**Work instructions**
Each record must be retyped in full. No character may differ.
[Start of Attachment]
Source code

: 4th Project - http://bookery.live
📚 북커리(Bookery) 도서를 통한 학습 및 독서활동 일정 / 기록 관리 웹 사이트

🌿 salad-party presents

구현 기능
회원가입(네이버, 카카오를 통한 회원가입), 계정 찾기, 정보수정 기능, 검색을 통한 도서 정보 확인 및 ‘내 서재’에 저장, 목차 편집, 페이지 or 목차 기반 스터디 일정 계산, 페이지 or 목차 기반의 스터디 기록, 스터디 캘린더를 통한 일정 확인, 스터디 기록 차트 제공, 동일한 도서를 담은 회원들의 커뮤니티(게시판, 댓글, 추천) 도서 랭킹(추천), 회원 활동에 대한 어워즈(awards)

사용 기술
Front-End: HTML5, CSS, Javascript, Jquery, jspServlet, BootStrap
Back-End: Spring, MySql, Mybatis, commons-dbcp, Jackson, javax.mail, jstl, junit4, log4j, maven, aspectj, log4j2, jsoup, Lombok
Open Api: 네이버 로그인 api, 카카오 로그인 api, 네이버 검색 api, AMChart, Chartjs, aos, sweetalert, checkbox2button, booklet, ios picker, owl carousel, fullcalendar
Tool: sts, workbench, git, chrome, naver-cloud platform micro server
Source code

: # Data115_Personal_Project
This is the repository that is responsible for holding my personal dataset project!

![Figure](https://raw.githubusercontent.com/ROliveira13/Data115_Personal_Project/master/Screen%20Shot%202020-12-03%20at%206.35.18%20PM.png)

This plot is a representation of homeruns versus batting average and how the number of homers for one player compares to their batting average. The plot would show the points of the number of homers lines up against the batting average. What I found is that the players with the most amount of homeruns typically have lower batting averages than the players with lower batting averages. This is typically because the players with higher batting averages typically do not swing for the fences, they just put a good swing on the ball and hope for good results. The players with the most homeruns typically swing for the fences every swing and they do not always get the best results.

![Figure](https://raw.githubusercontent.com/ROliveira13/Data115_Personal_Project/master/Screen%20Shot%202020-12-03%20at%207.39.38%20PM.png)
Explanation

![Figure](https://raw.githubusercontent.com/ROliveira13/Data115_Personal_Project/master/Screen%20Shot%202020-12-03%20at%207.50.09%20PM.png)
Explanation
[End of Attachment]
**Answer space**
Source code

: 4th Project - http://bookery.live
📚 북커리(Bookery) 도서를 통한 학습 및 독서활동 일정 / 기록 관리 웹 사이트

🌿 salad-party presents

구현 기능
회원가입(네이버, 카카오를 통한 회원가입), 계정 찾기, 정보수정 기능, 검색을 통한 도서 정보 확인 및 ‘내 서재’에 저장, 목차 편집, 페이지 or 목차 기반 스터디 일정 계산, 페이지 or 목차 기반의 스터디 기록, 스터디 캘린더를 통한 일정 확인, 스터디 기록 차트 제공, 동일한 도서를 담은 회원들의 커뮤니티(게시판, 댓글, 추천) 도서 랭킹(추천), 회원 활동에 대한 어워즈(awards)

사용 기술
Front-End: HTML5, CSS, Javascript, Jquery, jspServlet, BootStrap
Back-End: Spring, MySql, Mybatis, commons-dbcp, Jackson, javax.mail, jstl, junit4, log4j, maven, aspectj, log4j2, jsoup, Lombok
Open Api: 네이버 로그인 api, 카카오 로그인 api, 네이버 검색 api, AMChart, Chartjs, aos, sweetalert, checkbox2button, booklet, ios picker, owl carousel, fullcalendar
Tool: sts, workbench, git, chrome, naver-cloud platform micro server
Source code

: # Data115_Personal_Project
This is the repository that is responsible for holding my personal dataset project!

![Figure](https://raw.githubusercontent.com/ROliveira13/Data115_Personal_Project/master/Screen%20Shot%202020-12-03%20at%206.35.18%20PM.png)

This plot is a representation of homeruns versus batting average and how the number of homers for one player compares to their batting average. The plot would show the points of the number of homers lines up against the batting average. What I found is that the players with the most amount of homeruns typically have lower batting averages than the players with lower batting averages. This is typically because the players with higher batting averages typically do not swing for the fences, they just put a good swing on the ball and hope for good results. The players with the most homeruns typically swing for the fences every swing and they do not always get the best results.

![Figure](https://raw.githubusercontent.com/ROliveira13/Data115_Personal_Project/master/Screen%20Shot%202020-12-03%20at%207.39.38%20PM.png)
Explanation

![Figure](https://raw.githubusercontent.com/ROliveira13/Data115_Personal_Project/master/Screen%20Shot%202020-12-03%20at%207.50.09%20PM.png)
Explanation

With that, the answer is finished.